3. Recording and performing. Both help you grow quickly. Practicing on your own retards your development if you are not performing and recording on some level. Music is made to be performed and recorded. Start by recording yourself practicing and look for as many opportunities to play with others as possible. Lots of ideas work in the practice room but when you try them in real life you realize you’re not quite ready to execute them or that maybe you realize the idea wasn’t so great after all.
Even just getting a family member to come listen to you perform a new song or technique in your bedroom will help. I still do this when preparing for an audition. I have my wife come in and I “audition” along with the recording and see how ready I really am. Record yourself and your band. Ask to record a rehearsal at church. Listen to it and evaluate. You don’t have to be high tech. An old “boom Box” with a condenser mic will often record a rehearsal better than your laptop’s mic. Just record and listen. Then go perform. (When I say perform, I’m including playing in worship band. You are not entertaining in that setting, but you are presenting music in front of people, that’s the key idea. Music must be shared with others.)
Anything else you think might be helpful for the guitar players who read my blog?

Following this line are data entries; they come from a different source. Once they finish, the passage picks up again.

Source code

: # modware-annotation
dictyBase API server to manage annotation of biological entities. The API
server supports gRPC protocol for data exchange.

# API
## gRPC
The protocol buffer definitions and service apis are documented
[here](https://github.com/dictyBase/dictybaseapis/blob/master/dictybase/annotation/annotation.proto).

1. Have your guitar professionally set up and intonated once a year and every time you change string gauge. This will keep it sounding and playing great and in tune. Learn to check and adjust intonation yourself in the interim.
2. Surrender yourself, your life, your talents, gifts, hopes and dreams to the Lord completely. He hasn’t designed a boring, fruitless, disappointing life for you. Quite the opposite. He knows why he gave you these gifts and has a plan to make you a gift to the Body of Christ and to the world. That doesn’t mean fame and fortune, or getting to be the worship leader or worship pastor, or writing hit songs, or having a successful band, or getting to be a professional musician. It means that He has a place for you that no one else can take, and that your soul and spirit are most satisfied in life when you find your fit in God’s Kingdom and design.
Sometimes chasing after the things we want will cause us to miss out on the very things we need. God knows what you need. Pray, read the Bible, and talk to parents and leaders about the dreams you have. Let God speak to you through this and begin to show you his plans for you. This kind of surrender will make you a more effective musician because in every situation your motivation will be to honor God in whatever opportunities you have to play and to find joy in making music. Did you pick up an instrument because you wanted to be famous or because you love making music? Most likely the latter if you’re taking the time to read this interview. Always remember why you started a path. It will keep you focused on enjoying the journey and reaching the destination.